I don’t think the “loans against a stock portfolio” tax dodge thing is nearly as large as social media decided to pretend it is - but I am very much in favor of taxing any realized value at regular capital gains rates at the time of realization. This means you will probably need to sell a bit of an asset to pay the taxes - which is the entire point.
Unrealized gains are tricky. I’ve been in a situation as a bootstrapped startup founder where I owed “phantom” tax on money I had not yet realized and ended up taking a loss on years later. Zero ability to recover those taxes paid. It put me into a hole for over half a decade. This gives huge preference to those with existing wealth and makes it even harder for someone with nothing to “come up” without handing out a majority share of their company/idea to idle capital. Especially if you’re just doing regular economy things to create a small business doing boring stuff at single digit net margins.

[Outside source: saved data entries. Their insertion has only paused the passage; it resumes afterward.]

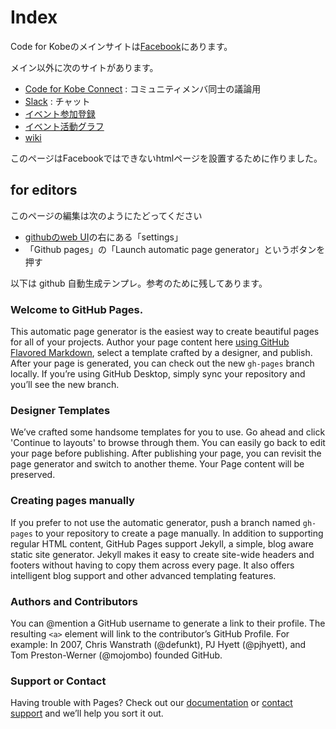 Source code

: # Index
Code for Kobeのメインサイトは[Facebook](https://www.facebook.com/codeforkobe)にあります。

メイン以外に次のサイトがあります。
* [Code for Kobe Connect](https://www.facebook.com/groups/1536379276600668/) : コミュニティメンバ同士の議論用
* [Slack](https://codeforkobe.slack.com) : チャット
* [イベント参加登録](https://www.codeforamerica.org/brigade/Code-for-Kobe/checkin)
* [イベント活動グラフ](https://www.codeforamerica.org/brigade/Code-for-Kobe/attendance)
* [wiki](https://github.com/codeforkobe/codeforkobe.github.io/wiki)

このページはFacebookではできないhtmlページを設置するために作りました。

## for editors
このページの編集は次のようにたどってください
* [githubのweb UI](https://github.com/codeforkobe/codeforkobe.github.io)の右にある「settings」
* 「Github pages」の「Launch automatic page generator」というボタンを押す

以下は github 自動生成テンプレ。参考のために残してあります。
### Welcome to GitHub Pages.
This automatic page generator is the easiest way to create beautiful pages for all of your projects. Author your page content here [using GitHub Flavored Markdown](https://guides.github.com/features/mastering-markdown/), select a template crafted by a designer, and publish. After your page is generated, you can check out the new `gh-pages` branch locally. If you’re using GitHub Desktop, simply sync your repository and you’ll see the new branch.

### Designer Templates
We’ve crafted some handsome templates for you to use. Go ahead and click 'Continue to layouts' to browse through them. You can easily go back to edit your page before publishing. After publishing your page, you can revisit the page generator and switch to another theme. Your Page content will be preserved.

### Creating pages manually
If you prefer to not use the automatic generator, push a branch named `gh-pages` to your repository to create a page manually. In addition to supporting regular HTML content, GitHub Pages support Jekyll, a simple, blog aware static site generator. Jekyll makes it easy to create site-wide headers and footers without having to copy them across every page. It also offers intelligent blog support and other advanced templating features.

### Authors and Contributors
You can @mention a GitHub username to generate a link to their profile. The resulting `<a>` element will link to the contributor’s GitHub Profile. For example: In 2007, Chris Wanstrath (@defunkt), PJ Hyett (@pjhyett), and Tom Preston-Werner (@mojombo) founded GitHub.

### Support or Contact
Having trouble with Pages? Check out our [documentation](https://help.github.com/pages) or [contact support](https://github.com/contact) and we’ll help you sort it out.
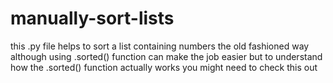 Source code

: # manually-sort-lists
this .py file helps to sort a list containing numbers the old fashioned way
although using .sorted() function can make the job easier
but to understand how the .sorted() function actually works you might need to check this out
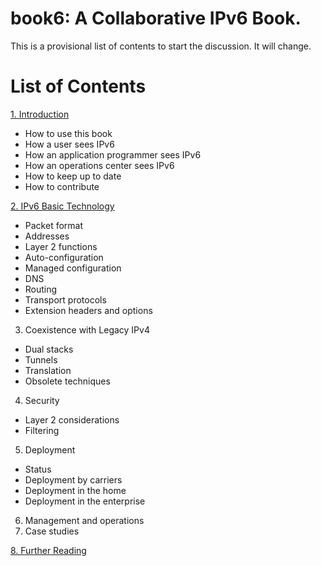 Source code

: # book6: A Collaborative IPv6 Book.

This is a provisional list of contents to start the discussion. It will change.

# List of Contents

[1. Introduction](1.%20Introduction%20and%20Foreword)
* How to use this book
* How a user sees IPv6
* How an application programmer sees IPv6
* How an operations center sees IPv6
* How to keep up to date
* How to contribute
 
[2. IPv6 Basic Technology](2.%20IPv6%20Basic%20Technology)
* Packet format
* Addresses
* Layer 2 functions
* Auto-configuration
* Managed configuration
* DNS
* Routing
* Transport protocols
* Extension headers and options
3. Coexistence with Legacy IPv4
* Dual stacks
* Tunnels
* Translation
* Obsolete techniques
4. Security
* Layer 2 considerations
* Filtering 
5. Deployment
* Status
* Deployment by carriers
* Deployment in the home
* Deployment in the enterprise
6. Management and operations
7. Case studies

[8. Further Reading](8.%20Further%20Reading)

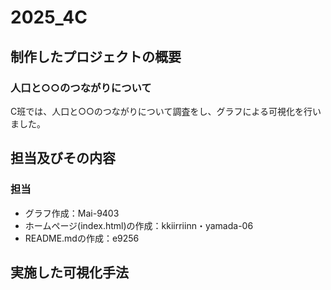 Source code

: # 2025_4C  

## 制作したプロジェクトの概要  
### 人口と○○のつながりについて
C班では、人口と○○のつながりについて調査をし、グラフによる可視化を行いました。

## 担当及びその内容  
### 担当
  * グラフ作成：Mai-9403
  * ホームページ(index.html)の作成：kkiirriinn・yamada-06
  * README.mdの作成：e9256

## 実施した可視化手法  
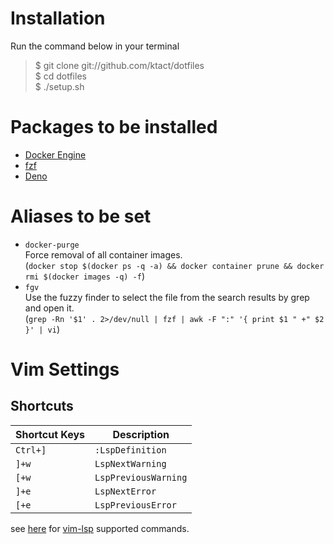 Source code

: # Installation

Run the command below in your terminal

> $ git clone git://github.com/ktact/dotfiles  
> $ cd dotfiles  
> $ ./setup.sh  

# Packages to be installed
* [Docker Engine](https://docs.docker.jp/get-started/overview.html)
* [fzf](https://github.com/junegunn/fzf)
* [Deno](https://github.com/denoland/deno)

# Aliases to be set
* `docker-purge`  
  Force removal of all container images.  
  (`docker stop $(docker ps -q -a) && docker container prune && docker rmi $(docker images -q) -f`)
* `fgv`  
  Use the fuzzy finder to select the file from the search results by grep and open it.  
  (`grep -Rn '$1' . 2>/dev/null | fzf | awk -F ":" '{ print $1 " +" $2 }' | vi`)

# Vim Settings
## Shortcuts
|Shortcut Keys|Description|
|---|---|
|`Ctrl+]`|`:LspDefinition`|
|`]+w`|`LspNextWarning`|
|`[+w`|`LspPreviousWarning`|
|`]+e`|`LspNextError`|
|`[+e`|`LspPreviousError`|

see [here](https://github.com/prabirshrestha/vim-lsp#supported-commands) for [vim-lsp](https://github.com/prabirshrestha/vim-lsp) supported commands.
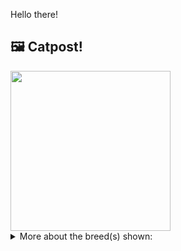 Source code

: Hello there!



## 🖼️ Catpost!

<sub>
    <img src="https://cdn2.thecatapi.com/images/vDEddqSfy.png" height="256">
</sub>


<details>
<summary>More about the breed(s) shown:</summary>

Breed: British Shorthair

Description: The British Shorthair is a very pleasant cat to have as a companion, ans is easy going and placid. The British is a fiercely loyal, loving cat and will attach herself to every one of her family members. While loving to play, she doesn't need hourly attention. If she is in the mood to play, she will find someone and bring a toy to that person. The British also plays well by herself, and thus is a good companion for single people.

Links:
<ul>
  <li>CFA http://cfa.org/Breeds/BreedsAB/BritishShorthair.aspx</li>
  <li>Wikipedia https://en.wikipedia.org/wiki/British_Shorthair</li>
</ul> 

</details>

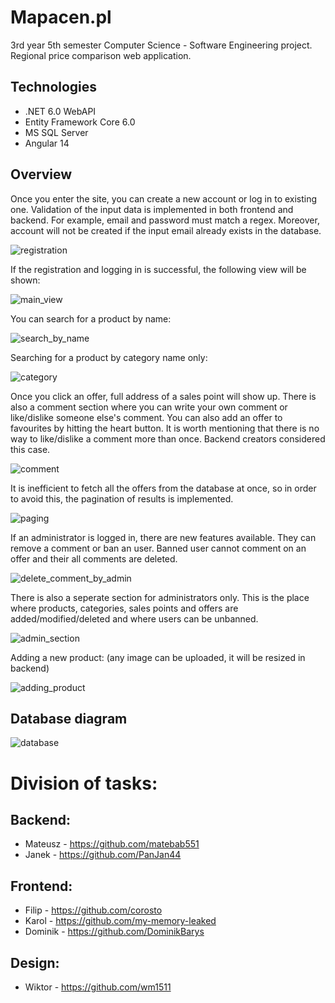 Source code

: # Mapacen.pl
3rd year 5th semester Computer Science - Software Engineering project.
Regional price comparison web application.

## Technologies
* .NET 6.0 WebAPI
* Entity Framework Core 6.0
* MS SQL Server
* Angular 14

## Overview
Once you enter the site, you can create a new account or log in to existing one.
Validation of the input data is implemented in both frontend and backend. For example, email and password must match a regex. Moreover, account will not be created if the input email already exists in the database.

![registration](https://i.postimg.cc/GmNrhLB0/rejestracja.png)

If the registration and logging in is successful, the following view will be shown:

![main_view](https://i.postimg.cc/CKXjNqzv/po-Zalogowaniu.png)

You can search for a product by name:

![search_by_name](https://i.postimg.cc/HxmLdYKY/wyszukiwanie-Po-Nazwie.png)

Searching for a product by category name only:

![category](https://i.postimg.cc/zBc7MG0B/zmiana-Kategorii.png)

Once you click an offer, full address of a sales point will show up. There is also a comment section where you can write your own comment or like/dislike someone else's comment. You can also add an offer to favourites by hitting the heart button. It is worth mentioning that there is no way to like/dislike a comment more than once. Backend creators considered this case.

![comment](https://i.postimg.cc/yNbwyvmw/komentowanie-ILikowanie.png)

It is inefficient to fetch all the offers from the database at once, so in order to avoid this, the pagination of results is implemented.

![paging](https://i.postimg.cc/j5NHBFhx/zmiana-Strony.png)

If an administrator is logged in, there are new features available. They can remove a comment or ban an user. Banned user cannot comment on an offer and their all comments are deleted.

![delete_comment_by_admin](https://i.postimg.cc/vTh7W8kX/admin-Usuwanie-Komentarza-IBlokowanie.png)

There is also a seperate section for administrators only. This is the place where products, categories, sales points and offers are added/modified/deleted and where users can be unbanned.

![admin_section](https://i.postimg.cc/gjzt97PS/panel-Admina-Wybor.png)

Adding a new product: (any image can be uploaded, it will be resized in backend)

![adding_product](https://i.postimg.cc/NjSrYxF5/panel-Admina-Dodawanie-Produktu.png)

## Database diagram

![database](https://i.postimg.cc/vTjJLTwK/diagram-BD.png)

# Division of tasks:

## Backend:
- Mateusz - https://github.com/matebab551
- Janek - https://github.com/PanJan44

## Frontend:
- Filip - https://github.com/corosto
- Karol - https://github.com/my-memory-leaked
- Dominik - https://github.com/DominikBarys

## Design:
- Wiktor - https://github.com/wm1511
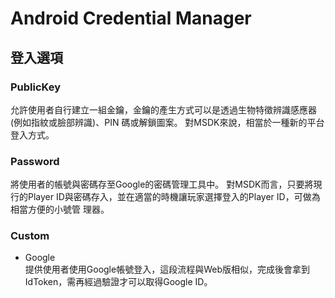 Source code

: # Android Credential Manager

## 登入選項
### PublicKey
允許使用者自行建立一組金鑰，金鑰的產生方式可以是透過生物特徵辨識感應器 (例如指紋或臉部辨識)、PIN 碼或解鎖圖案。
對MSDK來說，相當於一種新的平台登入方式。

### Password
將使用者的帳號與密碼存至Google的密碼管理工具中。
對MSDK而言，只要將現行的Player ID與密碼存入，並在適當的時機讓玩家選擇登入的Player ID，可做為相當方便的小號管
理器。

### Custom
* Google  
  提供使用者使用Google帳號登入，這段流程與Web版相似，完成後會拿到IdToken，需再經過驗證才可以取得Google ID。
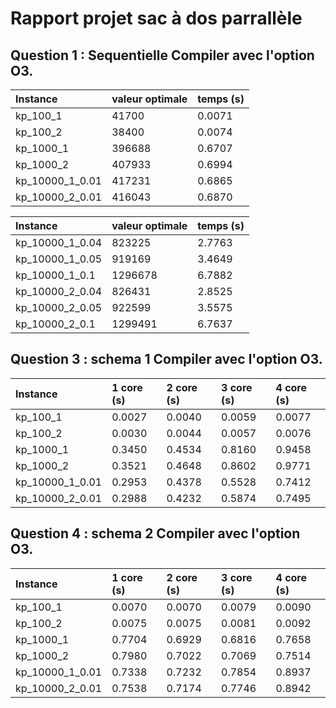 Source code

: # **Rapport projet sac à dos parrallèle**


## Question 1 : Sequentielle Compiler avec l'option O3.

| Instance          | valeur optimale   | temps (s)     |
| :---------------- | :---------------- | :------------ |
| kp_100_1          | 41700             | 0.0071        |
| kp_100_2          | 38400             | 0.0074        |
| kp_1000_1         | 396688            | 0.6707        |
| kp_1000_2         | 407933            | 0.6994        |
| kp_10000_1_0.01   | 417231            | 0.6865        |
| kp_10000_2_0.01   | 416043            | 0.6870        |


| Instance          | valeur optimale   | temps (s)     |
| :---------------- | :---------------- | :------------ |
| kp_10000_1_0.04   | 823225            | 2.7763        |
| kp_10000_1_0.05   | 919169            | 3.4649        |
| kp_10000_1_0.1   | 1296678           | 6.7882        |
| kp_10000_2_0.04   | 826431            | 2.8525        |
| kp_10000_2_0.05   | 922599            | 3.5575        |
| kp_10000_2_0.1   | 1299491           | 6.7637        |


## Question 3 : schema 1 Compiler avec l'option O3.


| Instance          |  1 core (s)|  2 core (s)|  3 core (s)|  4 core (s)|
| :---------------- | :----------| :----------| :----------| :----------|
| kp_100_1          | 0.0027     | 0.0040     | 0.0059     | 0.0077     |
| kp_100_2          | 0.0030     | 0.0044     | 0.0057     | 0.0076     |
| kp_1000_1         | 0.3450     | 0.4534     | 0.8160     | 0.9458     |
| kp_1000_2         | 0.3521     | 0.4648     | 0.8602     | 0.9771     |
| kp_10000_1_0.01   | 0.2953     | 0.4378     | 0.5528     | 0.7412     |
| kp_10000_2_0.01   | 0.2988     | 0.4232     | 0.5874     | 0.7495     |


## Question 4 : schema 2 Compiler avec l'option O3.

| Instance          |  1 core (s)|  2 core (s)|  3 core (s)|  4 core (s)|
| :---------------- | :----------| :----------| :----------| :----------|
| kp_100_1          | 0.0070     | 0.0070     | 0.0079     | 0.0090     |
| kp_100_2          | 0.0075     | 0.0075     | 0.0081     | 0.0092     |
| kp_1000_1         | 0.7704     | 0.6929     | 0.6816     | 0.7658     |
| kp_1000_2         | 0.7980     | 0.7022     | 0.7069     | 0.7514     |
| kp_10000_1_0.01   | 0.7338     | 0.7232     | 0.7854     | 0.8937     |
| kp_10000_2_0.01   | 0.7538     | 0.7174     | 0.7746     | 0.8942     |
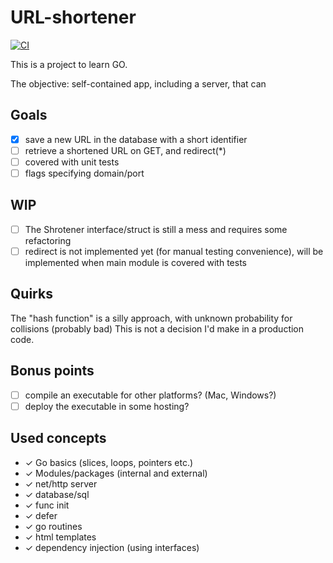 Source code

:# URL-shortener

[![CI](https://github.com/greg-learns-go/url-shortener/actions/workflows/ci.yml/badge.svg)](https://github.com/greg-learns-go/url-shortener/actions/workflows/ci.yml)

This is a project to learn GO.

The objective: self-contained app, including a server, that can

## Goals

- [x] save a new URL in the database with a short identifier
- [ ] retrieve a shortened URL on GET, and redirect(*)
- [ ] covered with unit tests
- [ ] flags specifying domain/port

## WIP

- [ ] The Shrotener interface/struct is still a mess and requires some refactoring
- [ ] redirect is not implemented yet (for manual testing convenience), will be implemented when main module is covered with tests

## Quirks

The "hash function" is a silly approach, with unknown probability for collisions (probably bad)
This is not a decision I'd make in a production code.

## Bonus points

- [ ] compile an executable for other platforms? (Mac, Windows?)
- [ ] deploy the executable in some hosting?

## Used concepts

- ✓ Go basics (slices, loops, pointers etc.)
- ✓ Modules/packages (internal and external)
- ✓ net/http server
- ✓ database/sql
- ✓ func init
- ✓ defer
- ✓ go routines
- ✓ html templates
- ✓ dependency injection (using interfaces)
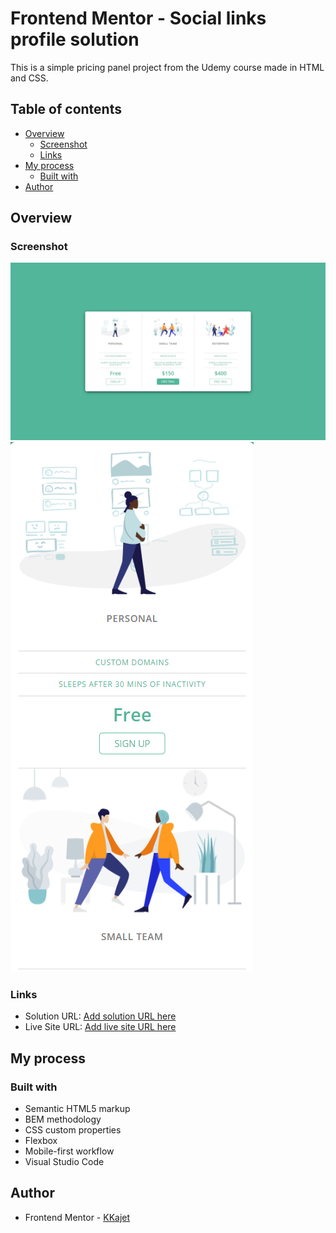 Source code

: # Frontend Mentor - Social links profile solution

This is a simple pricing panel project from the Udemy course made in HTML and CSS.

## Table of contents

- [Overview](#overview)
  - [Screenshot](#screenshot)
  - [Links](#links)
- [My process](#my-process)
  - [Built with](#built-with)
- [Author](#author)

## Overview

### Screenshot

![](./screenshots/desktop-view.png)
![](./screenshots/mobile-view.png)

### Links

- Solution URL: [Add solution URL here](https://github.com/KKajet/pricing-panel/)
- Live Site URL: [Add live site URL here](https://kkajet.github.io/pricing-panel/)

## My process

### Built with

- Semantic HTML5 markup
- BEM methodology
- CSS custom properties
- Flexbox
- Mobile-first workflow
- Visual Studio Code

## Author

- Frontend Mentor - [KKajet](https://www.frontendmentor.io/profile/KKajet)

The common theme behind the avoidance mechanisms is "keeping the gain unrealized." Going after preferential treatment of unrealized gains categorically attacks every single one of these tricks. It nukes the hydra rather than trying to chop off heads one at a time.
I am of course deeply sympathetic to the "founder scenario," but I'd rather address it specifically than hobble tax collection generally. This could be done by a "payment in-kind" mechanism. If we wanted to steer it towards startups I'm sure the valuation rules could be set to do so, but I'd personally like to aim higher and go for progressive taxation on the basis of market cap to encourage company splitting and competition. Industries with the most dramatic returns-to-scale (semiconductors) could be exempted.
That said, the (in)ability for new founders to self-fund is deeply tied to the same gini coefficient story as the rest of the economy, so policy that addresses the gini story should help bootstrappers as well.